Stored data entries:
***

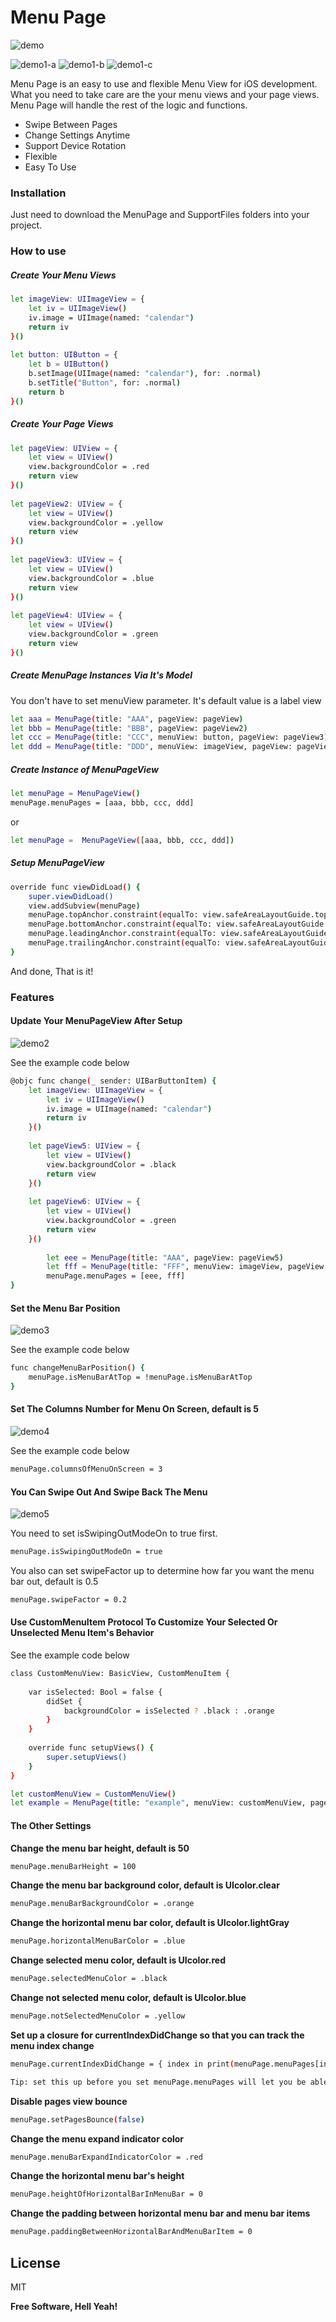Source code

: # Menu Page
![demo](https://github.com/fanwu8184/MenuPage/blob/master/Demos/demo.gif)

![demo1-a](https://github.com/fanwu8184/MenuPage/blob/master/Demos/demo1-a.gif)
![demo1-b](https://github.com/fanwu8184/MenuPage/blob/master/Demos/demo1-b.gif)
![demo1-c](https://github.com/fanwu8184/MenuPage/blob/master/Demos/demo1-c.gif)

Menu Page is an easy to use and flexible Menu View for iOS development. What you need to take care are the your menu views and your page views. Menu Page will handle the rest of the logic and functions.
- Swipe Between Pages
- Change Settings Anytime
- Support Device Rotation
- Flexible
- Easy To Use

### Installation
Just need to download the MenuPage and SupportFiles folders into your project.

### How to use
##### Create Your Menu Views
```sh
let imageView: UIImageView = {
    let iv = UIImageView()
    iv.image = UIImage(named: "calendar")
    return iv
}()
        
let button: UIButton = {
    let b = UIButton()
    b.setImage(UIImage(named: "calendar"), for: .normal)
    b.setTitle("Button", for: .normal)
    return b
}()
```

##### Create Your Page Views
```sh
let pageView: UIView = {
    let view = UIView()
    view.backgroundColor = .red
    return view
}()
        
let pageView2: UIView = {
    let view = UIView()
    view.backgroundColor = .yellow
    return view
}()
        
let pageView3: UIView = {
    let view = UIView()
    view.backgroundColor = .blue
    return view
}()
        
let pageView4: UIView = {
    let view = UIView()
    view.backgroundColor = .green
    return view
}()
```

##### Create MenuPage Instances Via It's Model
You don't have to set menuView parameter. It's default value is a label view
```sh
let aaa = MenuPage(title: "AAA", pageView: pageView)
let bbb = MenuPage(title: "BBB", pageView: pageView2)
let ccc = MenuPage(title: "CCC", menuView: button, pageView: pageView3)
let ddd = MenuPage(title: "DDD", menuView: imageView, pageView: pageView4)
```

##### Create Instance of MenuPageView
```sh
let menuPage = MenuPageView()
menuPage.menuPages = [aaa, bbb, ccc, ddd]
```
or
```sh
let menuPage =  MenuPageView([aaa, bbb, ccc, ddd])
```

##### Setup MenuPageView
```sh
override func viewDidLoad() {
    super.viewDidLoad()
    view.addSubview(menuPage)
    menuPage.topAnchor.constraint(equalTo: view.safeAreaLayoutGuide.topAnchor, constant: 0).isActive = true
    menuPage.bottomAnchor.constraint(equalTo: view.safeAreaLayoutGuide.bottomAnchor, constant: 0).isActive = true
    menuPage.leadingAnchor.constraint(equalTo: view.safeAreaLayoutGuide.leadingAnchor, constant: 0).isActive = true
    menuPage.trailingAnchor.constraint(equalTo: view.safeAreaLayoutGuide.trailingAnchor, constant: 0).isActive = true
}
```
And done, That is it!

### Features
#### Update Your MenuPageView After Setup
![demo2](https://github.com/fanwu8184/MenuPage/blob/master/Demos/demo2.gif)

See the example code below
```sh
@objc func change(_ sender: UIBarButtonItem) {
    let imageView: UIImageView = {
        let iv = UIImageView()
        iv.image = UIImage(named: "calendar")
        return iv
    }()
        
    let pageView5: UIView = {
        let view = UIView()
        view.backgroundColor = .black
        return view
    }()
        
    let pageView6: UIView = {
        let view = UIView()
        view.backgroundColor = .green
        return view
    }()
        
        let eee = MenuPage(title: "AAA", pageView: pageView5)
        let fff = MenuPage(title: "FFF", menuView: imageView, pageView: pageView6)
        menuPage.menuPages = [eee, fff]
}
```

#### Set the Menu Bar Position
![demo3](https://github.com/fanwu8184/MenuPage/blob/master/Demos/demo3.gif)

See the example code below
```sh
func changeMenuBarPosition() {
    menuPage.isMenuBarAtTop = !menuPage.isMenuBarAtTop
}
```

#### Set The Columns Number for Menu On Screen, default is 5
![demo4](https://github.com/fanwu8184/MenuPage/blob/master/Demos/demo4.gif)

See the example code below
```sh
menuPage.columnsOfMenuOnScreen = 3
```

#### You Can Swipe Out And Swipe Back The Menu
![demo5](https://github.com/fanwu8184/MenuPage/blob/master/Demos/demo5.gif)

You need to set isSwipingOutModeOn to true first.
```sh
menuPage.isSwipingOutModeOn = true
```
You also can set swipeFactor up to determine how far you want the menu bar out, default is 0.5
```sh
menuPage.swipeFactor = 0.2
```

#### Use CustomMenuItem Protocol To Customize Your Selected Or Unselected Menu Item's Behavior
See the example code below
```sh
class CustomMenuView: BasicView, CustomMenuItem {
    
    var isSelected: Bool = false {
        didSet {
            backgroundColor = isSelected ? .black : .orange
        }
    }
    
    override func setupViews() {
        super.setupViews()
    }
}

let customMenuView = CustomMenuView()
let example = MenuPage(title: "example", menuView: customMenuView, pageView: UIView())
```

#### The Other Settings
**Change the menu bar height, default is 50**
```sh
menuPage.menuBarHeight = 100
```
**Change the menu bar background color, default is UIcolor.clear**
```sh
menuPage.menuBarBackgroundColor = .orange
```
**Change the horizontal menu bar color, default is UIcolor.lightGray**
```sh
menuPage.horizontalMenuBarColor = .blue
```
**Change selected menu color, default is UIcolor.red**
```sh
menuPage.selectedMenuColor = .black
```
**Change not selected menu color, default is UIcolor.blue**
```sh
menuPage.notSelectedMenuColor = .yellow
```
**Set up a closure for currentIndexDidChange so that you can track the menu index change**
```sh
menuPage.currentIndexDidChange = { index in print(menuPage.menuPages[index].title) }

Tip: set this up before you set menuPage.menuPages will let you be able to track the initial value change
```
**Disable pages view bounce**
```sh
menuPage.setPagesBounce(false)
```
**Change the menu expand indicator color**
```sh
menuPage.menuBarExpandIndicatorColor = .red
```
**Change the horizontal menu bar's height**
```sh
menuPage.heightOfHorizontalBarInMenuBar = 0
```
**Change the padding between horizontal menu bar and menu bar items**
```sh
menuPage.paddingBetweenHorizontalBarAndMenuBarItem = 0
```

License
----

MIT

**Free Software, Hell Yeah!**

***

## [What the exercise asks]
Every entry above is to be repeated word for word, with all pictures omitted.

## [Task response]
Source code

: # Menu Page
![demo](https://github.com/fanwu8184/MenuPage/blob/master/Demos/demo.gif)

![demo1-a](https://github.com/fanwu8184/MenuPage/blob/master/Demos/demo1-a.gif)
![demo1-b](https://github.com/fanwu8184/MenuPage/blob/master/Demos/demo1-b.gif)
![demo1-c](https://github.com/fanwu8184/MenuPage/blob/master/Demos/demo1-c.gif)

Menu Page is an easy to use and flexible Menu View for iOS development. What you need to take care are the your menu views and your page views. Menu Page will handle the rest of the logic and functions.
- Swipe Between Pages
- Change Settings Anytime
- Support Device Rotation
- Flexible
- Easy To Use

### Installation
Just need to download the MenuPage and SupportFiles folders into your project.

### How to use
##### Create Your Menu Views
```sh
let imageView: UIImageView = {
    let iv = UIImageView()
    iv.image = UIImage(named: "calendar")
    return iv
}()
        
let button: UIButton = {
    let b = UIButton()
    b.setImage(UIImage(named: "calendar"), for: .normal)
    b.setTitle("Button", for: .normal)
    return b
}()
```

##### Create Your Page Views
```sh
let pageView: UIView = {
    let view = UIView()
    view.backgroundColor = .red
    return view
}()
        
let pageView2: UIView = {
    let view = UIView()
    view.backgroundColor = .yellow
    return view
}()
        
let pageView3: UIView = {
    let view = UIView()
    view.backgroundColor = .blue
    return view
}()
        
let pageView4: UIView = {
    let view = UIView()
    view.backgroundColor = .green
    return view
}()
```

##### Create MenuPage Instances Via It's Model
You don't have to set menuView parameter. It's default value is a label view
```sh
let aaa = MenuPage(title: "AAA", pageView: pageView)
let bbb = MenuPage(title: "BBB", pageView: pageView2)
let ccc = MenuPage(title: "CCC", menuView: button, pageView: pageView3)
let ddd = MenuPage(title: "DDD", menuView: imageView, pageView: pageView4)
```

##### Create Instance of MenuPageView
```sh
let menuPage = MenuPageView()
menuPage.menuPages = [aaa, bbb, ccc, ddd]
```
or
```sh
let menuPage =  MenuPageView([aaa, bbb, ccc, ddd])
```

##### Setup MenuPageView
```sh
override func viewDidLoad() {
    super.viewDidLoad()
    view.addSubview(menuPage)
    menuPage.topAnchor.constraint(equalTo: view.safeAreaLayoutGuide.topAnchor, constant: 0).isActive = true
    menuPage.bottomAnchor.constraint(equalTo: view.safeAreaLayoutGuide.bottomAnchor, constant: 0).isActive = true
    menuPage.leadingAnchor.constraint(equalTo: view.safeAreaLayoutGuide.leadingAnchor, constant: 0).isActive = true
    menuPage.trailingAnchor.constraint(equalTo: view.safeAreaLayoutGuide.trailingAnchor, constant: 0).isActive = true
}
```
And done, That is it!

### Features
#### Update Your MenuPageView After Setup
![demo2](https://github.com/fanwu8184/MenuPage/blob/master/Demos/demo2.gif)

See the example code below
```sh
@objc func change(_ sender: UIBarButtonItem) {
    let imageView: UIImageView = {
        let iv = UIImageView()
        iv.image = UIImage(named: "calendar")
        return iv
    }()
        
    let pageView5: UIView = {
        let view = UIView()
        view.backgroundColor = .black
        return view
    }()
        
    let pageView6: UIView = {
        let view = UIView()
        view.backgroundColor = .green
        return view
    }()
        
        let eee = MenuPage(title: "AAA", pageView: pageView5)
        let fff = MenuPage(title: "FFF", menuView: imageView, pageView: pageView6)
        menuPage.menuPages = [eee, fff]
}
```

#### Set the Menu Bar Position
![demo3](https://github.com/fanwu8184/MenuPage/blob/master/Demos/demo3.gif)

See the example code below
```sh
func changeMenuBarPosition() {
    menuPage.isMenuBarAtTop = !menuPage.isMenuBarAtTop
}
```

#### Set The Columns Number for Menu On Screen, default is 5
![demo4](https://github.com/fanwu8184/MenuPage/blob/master/Demos/demo4.gif)

See the example code below
```sh
menuPage.columnsOfMenuOnScreen = 3
```

#### You Can Swipe Out And Swipe Back The Menu
![demo5](https://github.com/fanwu8184/MenuPage/blob/master/Demos/demo5.gif)

You need to set isSwipingOutModeOn to true first.
```sh
menuPage.isSwipingOutModeOn = true
```
You also can set swipeFactor up to determine how far you want the menu bar out, default is 0.5
```sh
menuPage.swipeFactor = 0.2
```

#### Use CustomMenuItem Protocol To Customize Your Selected Or Unselected Menu Item's Behavior
See the example code below
```sh
class CustomMenuView: BasicView, CustomMenuItem {
    
    var isSelected: Bool = false {
        didSet {
            backgroundColor = isSelected ? .black : .orange
        }
    }
    
    override func setupViews() {
        super.setupViews()
    }
}

let customMenuView = CustomMenuView()
let example = MenuPage(title: "example", menuView: customMenuView, pageView: UIView())
```

#### The Other Settings
**Change the menu bar height, default is 50**
```sh
menuPage.menuBarHeight = 100
```
**Change the menu bar background color, default is UIcolor.clear**
```sh
menuPage.menuBarBackgroundColor = .orange
```
**Change the horizontal menu bar color, default is UIcolor.lightGray**
```sh
menuPage.horizontalMenuBarColor = .blue
```
**Change selected menu color, default is UIcolor.red**
```sh
menuPage.selectedMenuColor = .black
```
**Change not selected menu color, default is UIcolor.blue**
```sh
menuPage.notSelectedMenuColor = .yellow
```
**Set up a closure for currentIndexDidChange so that you can track the menu index change**
```sh
menuPage.currentIndexDidChange = { index in print(menuPage.menuPages[index].title) }

Tip: set this up before you set menuPage.menuPages will let you be able to track the initial value change
```
**Disable pages view bounce**
```sh
menuPage.setPagesBounce(false)
```
**Change the menu expand indicator color**
```sh
menuPage.menuBarExpandIndicatorColor = .red
```
**Change the horizontal menu bar's height**
```sh
menuPage.heightOfHorizontalBarInMenuBar = 0
```
**Change the padding between horizontal menu bar and menu bar items**
```sh
menuPage.paddingBetweenHorizontalBarAndMenuBarItem = 0
```

License
----

MIT

**Free Software, Hell Yeah!**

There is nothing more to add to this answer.